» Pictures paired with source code
-- Opening Marker --

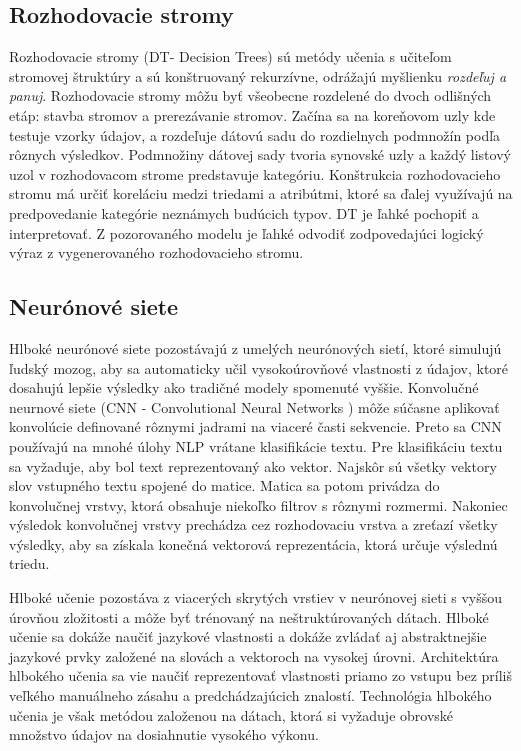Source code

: \subsection*{Rozhodovacie stromy}
Rozhodovacie stromy (DT- Decision Trees) sú metódy učenia s učiteľom stromovej štruktúry a sú konštruovaný rekurzívne, odrážajú myšlienku \textit{rozdeľuj a panuj}. Rozhodovacie stromy môžu byť všeobecne rozdelené do dvoch odlišných etáp: stavba stromov a prerezávanie stromov. Začína sa na koreňovom uzly kde testuje vzorky údajov, a rozdeľuje dátovú sadu do rozdielnych podmnožín podľa rôznych výsledkov. Podmnožiny dátovej sady tvoria synovské uzly a každý listový uzol v rozhodovacom strome predstavuje kategóriu. Konštrukcia rozhodovacieho stromu má určiť koreláciu medzi triedami a atribútmi, ktoré sa ďalej využívajú na predpovedanie kategórie neznámych budúcich typov. DT je ľahké pochopiť a interpretovať. Z pozorovaného modelu je ľahké odvodiť zodpovedajúci logický výraz z vygenerovaného rozhodovacieho stromu.

\subsection*{Neurónové siete}
Hlboké neurónové siete pozostávajú z umelých neurónových sietí, ktoré simulujú ľudský mozog, aby sa automaticky učil vysokoúrovňové vlastnosti z údajov, ktoré dosahujú lepšie výsledky ako tradičné modely spomenuté vyššie. Konvolučné neurnové siete (CNN - Convolutional Neural Networks ) môže súčasne aplikovať konvolúcie definované rôznymi jadrami na viaceré časti sekvencie. Preto sa CNN používajú na mnohé úlohy NLP vrátane klasifikácie textu. Pre klasifikáciu textu sa vyžaduje, aby bol text reprezentovaný ako vektor. Najskôr sú všetky vektory slov vstupného textu spojené do matice. Matica sa potom privádza do konvolučnej vrstvy, ktorá obsahuje niekoľko filtrov s rôznymi rozmermi. Nakoniec výsledok konvolučnej vrstvy prechádza cez rozhodovaciu vrstva a zreťazí všetky výsledky, aby sa získala konečná vektorová reprezentácia, ktorá určuje výslednú triedu. 

Hlboké učenie pozostáva z viacerých skrytých vrstiev v neurónovej sieti s vyššou úrovňou zložitosti a môže byť trénovaný na neštruktúrovaných dátach. Hlboké učenie sa dokáže naučiť jazykové vlastnosti a dokáže zvládať aj abstraktnejšie jazykové prvky založené na slovách a vektoroch na vysokej úrovni. Architektúra hlbokého učenia sa vie naučiť reprezentovať vlastnosti priamo zo vstupu bez príliš veľkého manuálneho zásahu a predchádzajúcich znalostí. Technológia hlbokého učenia je však metódou založenou na dátach, ktorá si vyžaduje obrovské množstvo údajov na dosiahnutie vysokého výkonu. 

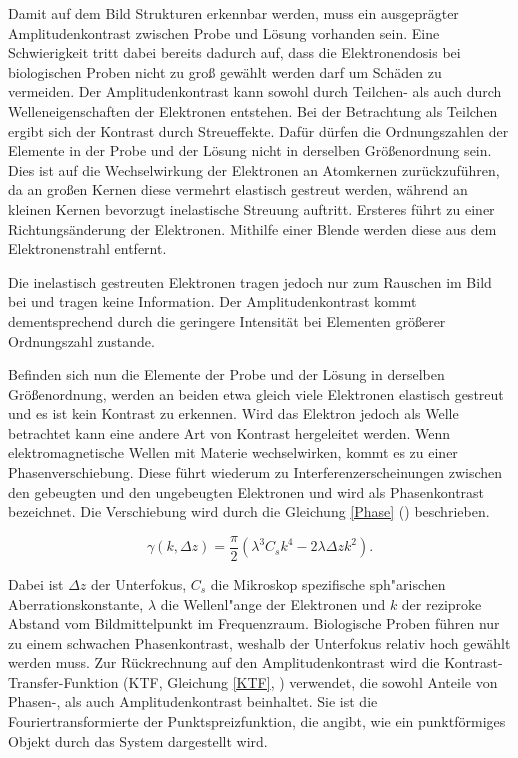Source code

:Damit auf dem Bild Strukturen erkennbar werden, muss ein ausgeprägter Amplitudenkontrast zwischen Probe und Lösung vorhanden sein.
Eine Schwierigkeit tritt dabei bereits dadurch auf, dass die Elektronendosis bei biologischen Proben nicht zu groß gewählt werden darf um Schäden zu vermeiden.
Der Amplitudenkontrast kann sowohl durch Teilchen- als auch durch Welleneigenschaften der Elektronen entstehen. 
Bei der Betrachtung als Teilchen ergibt sich der Kontrast durch Streueffekte.
Dafür dürfen die Ordnungszahlen der Elemente in der Probe und der Lösung nicht in derselben Größenordnung sein.
Dies ist auf die Wechselwirkung der Elektronen an Atomkernen zurückzuführen, da an großen Kernen diese vermehrt elastisch gestreut werden, während an kleinen Kernen bevorzugt inelastische Streuung auftritt.
Ersteres führt zu einer Richtungsänderung der Elektronen.
Mithilfe einer Blende werden diese aus dem Elektronenstrahl entfernt.

Die inelastisch gestreuten Elektronen tragen jedoch nur zum Rauschen im Bild bei und tragen keine Information.
Der Amplitudenkontrast kommt dementsprechend durch die geringere Intensität bei Elementen größerer Ordnungszahl zustande.

Befinden sich nun die Elemente der Probe und der Lösung in derselben Größenordnung, werden an beiden etwa gleich viele Elektronen elastisch gestreut und es ist kein Kontrast zu erkennen.
Wird das Elektron jedoch als Welle betrachtet kann eine andere Art von Kontrast hergeleitet werden.
Wenn elektromagnetische Wellen mit Materie wechselwirken, kommt es zu einer Phasenverschiebung.
Diese führt wiederum zu Interferenzerscheinungen zwischen den gebeugten und den ungebeugten Elektronen und wird als Phasenkontrast bezeichnet.
Die Verschiebung wird durch die Gleichung \eqref{Phase} (\cite{scherzer}) beschrieben.

\begin{equation}
	\gamma(k,\Delta z) = \frac{\pi}{2}\left(\lambda^3 C_s k^4 - 2\lambda \Delta z k^2\right). \label{Phase}
\end{equation}

Dabei ist $\Delta z$ der Unterfokus, $C_s$ die Mikroskop spezifische sph"arischen Aberrationskonstante, $\lambda$ die Wellenl"ange der Elektronen und $k$ der reziproke Abstand vom Bildmittelpunkt im Frequenzraum.
Biologische Proben führen nur zu einem schwachen Phasenkontrast, weshalb der Unterfokus relativ hoch gewählt werden muss.
Zur Rückrechnung auf den Amplitudenkontrast wird die Kontrast-Transfer-Funktion (KTF, Gleichung \eqref{KTF}, \cite{zhu}) verwendet, die sowohl Anteile von Phasen-, als auch Amplitudenkontrast beinhaltet.
Sie ist die Fouriertransformierte der Punktspreizfunktion, die angibt, wie ein punktförmiges Objekt durch das System dargestellt wird.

-- Closing Marker --

» Your assignment
Please print the records above once more, word for word, omitting all pictures.

» Result of the exercise
Source code

: \subsection*{Rozhodovacie stromy}
Rozhodovacie stromy (DT- Decision Trees) sú metódy učenia s učiteľom stromovej štruktúry a sú konštruovaný rekurzívne, odrážajú myšlienku \textit{rozdeľuj a panuj}. Rozhodovacie stromy môžu byť všeobecne rozdelené do dvoch odlišných etáp: stavba stromov a prerezávanie stromov. Začína sa na koreňovom uzly kde testuje vzorky údajov, a rozdeľuje dátovú sadu do rozdielnych podmnožín podľa rôznych výsledkov. Podmnožiny dátovej sady tvoria synovské uzly a každý listový uzol v rozhodovacom strome predstavuje kategóriu. Konštrukcia rozhodovacieho stromu má určiť koreláciu medzi triedami a atribútmi, ktoré sa ďalej využívajú na predpovedanie kategórie neznámych budúcich typov. DT je ľahké pochopiť a interpretovať. Z pozorovaného modelu je ľahké odvodiť zodpovedajúci logický výraz z vygenerovaného rozhodovacieho stromu.

\subsection*{Neurónové siete}
Hlboké neurónové siete pozostávajú z umelých neurónových sietí, ktoré simulujú ľudský mozog, aby sa automaticky učil vysokoúrovňové vlastnosti z údajov, ktoré dosahujú lepšie výsledky ako tradičné modely spomenuté vyššie. Konvolučné neurnové siete (CNN - Convolutional Neural Networks ) môže súčasne aplikovať konvolúcie definované rôznymi jadrami na viaceré časti sekvencie. Preto sa CNN používajú na mnohé úlohy NLP vrátane klasifikácie textu. Pre klasifikáciu textu sa vyžaduje, aby bol text reprezentovaný ako vektor. Najskôr sú všetky vektory slov vstupného textu spojené do matice. Matica sa potom privádza do konvolučnej vrstvy, ktorá obsahuje niekoľko filtrov s rôznymi rozmermi. Nakoniec výsledok konvolučnej vrstvy prechádza cez rozhodovaciu vrstva a zreťazí všetky výsledky, aby sa získala konečná vektorová reprezentácia, ktorá určuje výslednú triedu. 

Hlboké učenie pozostáva z viacerých skrytých vrstiev v neurónovej sieti s vyššou úrovňou zložitosti a môže byť trénovaný na neštruktúrovaných dátach. Hlboké učenie sa dokáže naučiť jazykové vlastnosti a dokáže zvládať aj abstraktnejšie jazykové prvky založené na slovách a vektoroch na vysokej úrovni. Architektúra hlbokého učenia sa vie naučiť reprezentovať vlastnosti priamo zo vstupu bez príliš veľkého manuálneho zásahu a predchádzajúcich znalostí. Technológia hlbokého učenia je však metódou založenou na dátach, ktorá si vyžaduje obrovské množstvo údajov na dosiahnutie vysokého výkonu. 

Source code

:Damit auf dem Bild Strukturen erkennbar werden, muss ein ausgeprägter Amplitudenkontrast zwischen Probe und Lösung vorhanden sein.
Eine Schwierigkeit tritt dabei bereits dadurch auf, dass die Elektronendosis bei biologischen Proben nicht zu groß gewählt werden darf um Schäden zu vermeiden.
Der Amplitudenkontrast kann sowohl durch Teilchen- als auch durch Welleneigenschaften der Elektronen entstehen. 
Bei der Betrachtung als Teilchen ergibt sich der Kontrast durch Streueffekte.
Dafür dürfen die Ordnungszahlen der Elemente in der Probe und der Lösung nicht in derselben Größenordnung sein.
Dies ist auf die Wechselwirkung der Elektronen an Atomkernen zurückzuführen, da an großen Kernen diese vermehrt elastisch gestreut werden, während an kleinen Kernen bevorzugt inelastische Streuung auftritt.
Ersteres führt zu einer Richtungsänderung der Elektronen.
Mithilfe einer Blende werden diese aus dem Elektronenstrahl entfernt.

Die inelastisch gestreuten Elektronen tragen jedoch nur zum Rauschen im Bild bei und tragen keine Information.
Der Amplitudenkontrast kommt dementsprechend durch die geringere Intensität bei Elementen größerer Ordnungszahl zustande.

Befinden sich nun die Elemente der Probe und der Lösung in derselben Größenordnung, werden an beiden etwa gleich viele Elektronen elastisch gestreut und es ist kein Kontrast zu erkennen.
Wird das Elektron jedoch als Welle betrachtet kann eine andere Art von Kontrast hergeleitet werden.
Wenn elektromagnetische Wellen mit Materie wechselwirken, kommt es zu einer Phasenverschiebung.
Diese führt wiederum zu Interferenzerscheinungen zwischen den gebeugten und den ungebeugten Elektronen und wird als Phasenkontrast bezeichnet.
Die Verschiebung wird durch die Gleichung \eqref{Phase} (\cite{scherzer}) beschrieben.

\begin{equation}
	\gamma(k,\Delta z) = \frac{\pi}{2}\left(\lambda^3 C_s k^4 - 2\lambda \Delta z k^2\right). \label{Phase}
\end{equation}

Dabei ist $\Delta z$ der Unterfokus, $C_s$ die Mikroskop spezifische sph"arischen Aberrationskonstante, $\lambda$ die Wellenl"ange der Elektronen und $k$ der reziproke Abstand vom Bildmittelpunkt im Frequenzraum.
Biologische Proben führen nur zu einem schwachen Phasenkontrast, weshalb der Unterfokus relativ hoch gewählt werden muss.
Zur Rückrechnung auf den Amplitudenkontrast wird die Kontrast-Transfer-Funktion (KTF, Gleichung \eqref{KTF}, \cite{zhu}) verwendet, die sowohl Anteile von Phasen-, als auch Amplitudenkontrast beinhaltet.
Sie ist die Fouriertransformierte der Punktspreizfunktion, die angibt, wie ein punktförmiges Objekt durch das System dargestellt wird.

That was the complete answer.